# What to do
Every line from the top of the records through the one bearing "and related enzymes" is to be reproduced exactly, and pictures are to be left out.

# Record excerpts
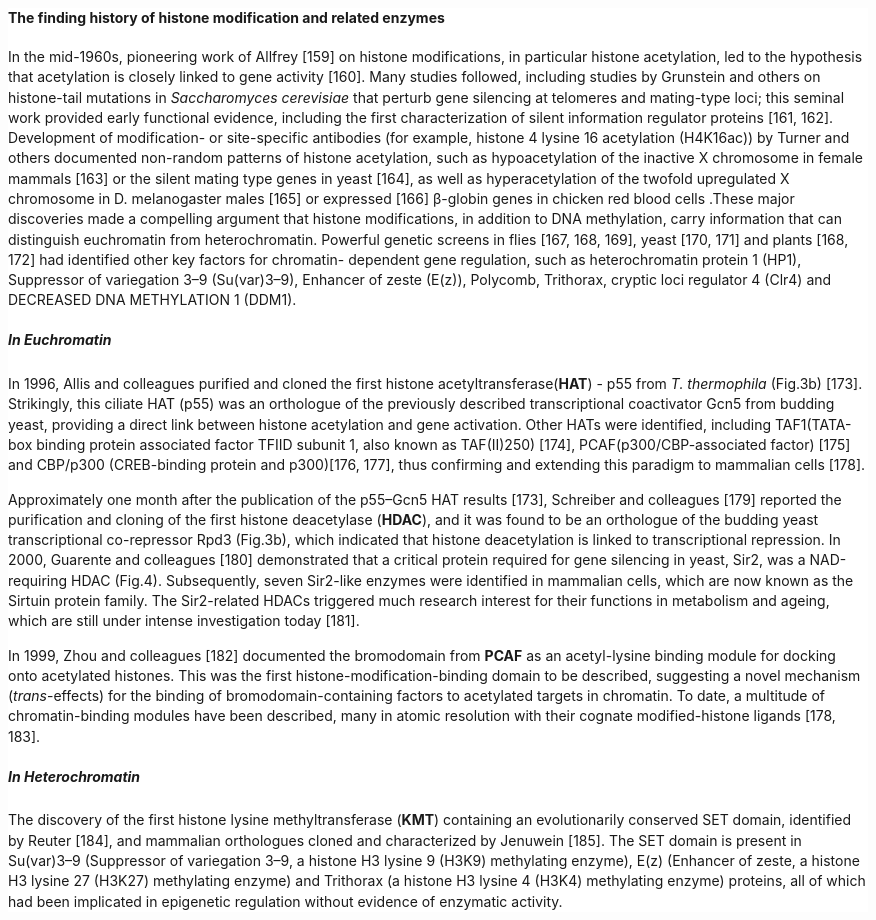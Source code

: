 #### The finding history of histone modification and related enzymes

In the mid-1960s, pioneering work of Allfrey [159] on histone modifications, in particular histone acetylation, led to the hypothesis that acetylation is closely linked to gene activity [160]. Many studies followed, including studies by Grunstein and others on histone-tail mutations in *Saccharomyces cerevisiae* that perturb gene silencing at telomeres and mating-type loci; this seminal work provided early functional evidence, including the first characterization of silent information regulator proteins [161, 162]. Development of modification- or site-specific antibodies (for example, histone 4 lysine 16 acetylation (H4K16ac)) by Turner and others documented non-random patterns of histone acetylation, such as hypoacetylation of the inactive X chromosome in female mammals [163] or the silent mating type genes in yeast [164], as well as hyperacetylation of the twofold upregulated X chromosome in D. melanogaster males [165] or expressed [166] β-globin genes in chicken red blood cells .These major discoveries made a compelling argument that histone modifications, in addition to DNA methylation, carry information that can distinguish euchromatin from heterochromatin. Powerful genetic screens in flies [167, 168, 169], yeast [170, 171] and plants [168, 172] had identified other key factors for chromatin- dependent gene regulation, such as heterochromatin protein 1 (HP1), Suppressor of variegation 3–9 (Su(var)3–9), Enhancer of zeste (E(z)), Polycomb, Trithorax, cryptic loci regulator 4 (Clr4) and DECREASED DNA METHYLATION 1 (DDM1). 

##### In Euchromatin

In 1996, Allis and colleagues purified and cloned the first histone acetyltransferase(**HAT**) - p55 from *T. thermophila* (Fig.3b) [173]. Strikingly, this ciliate HAT (p55) was an orthologue of the previously described transcriptional coactivator Gcn5 from budding yeast, providing a direct link between histone acetylation and gene activation. Other HATs were identified, including TAF1(TATA-box binding protein associated factor TFIID subunit 1, also known as TAF(II)250) [174], PCAF(p300/CBP-associated factor) [175] and CBP/p300 (CREB-binding protein and p300)[176, 177], thus confirming and extending this paradigm to mammalian cells [178].

Approximately one month after the publication of the p55–Gcn5 HAT results [173], Schreiber and colleagues [179] reported the purification and cloning of the first histone deacetylase (**HDAC**), and it was found to be an orthologue of the budding yeast transcriptional co-repressor Rpd3 (Fig.3b), which indicated that histone deacetylation is linked to transcriptional repression. In 2000, Guarente and colleagues [180] demonstrated that a critical protein required for gene silencing in yeast, Sir2, was a NAD-requiring HDAC (Fig.4). Subsequently, seven Sir2-like enzymes were identified in mammalian cells, which are now known as the Sirtuin protein family. The Sir2-related HDACs triggered much research interest for their functions in metabolism and ageing, which are still under intense investigation today [181].

In 1999, Zhou and colleagues [182] documented the bromodomain from **PCAF** as an acetyl-lysine binding module for docking onto acetylated histones. This was the first histone-modification-binding domain to be described, suggesting a novel mechanism (*trans*-effects) for the binding of bromodomain-containing factors to acetylated targets in chromatin. To date, a multitude of chromatin-binding modules have been described, many in atomic resolution with their cognate modified-histone ligands [178, 183]. 

##### In Heterochromatin

The discovery of the first histone lysine methyltransferase (**KMT**)  containing an evolutionarily conserved SET domain, identified by Reuter [184], and mammalian orthologues cloned and characterized by Jenuwein [185]. The SET domain is present in Su(var)3–9 (Suppressor of variegation 3–9, a histone H3 lysine 9 (H3K9) methylating enzyme), E(z) (Enhancer of zeste, a histone H3 lysine 27 (H3K27) methylating enzyme) and Trithorax (a histone H3 lysine 4 (H3K4) methylating enzyme) proteins, all of which had been implicated in epigenetic regulation without evidence of enzymatic activity.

# Solution for this task
Source code

: #### The finding history of histone modification and related enzymes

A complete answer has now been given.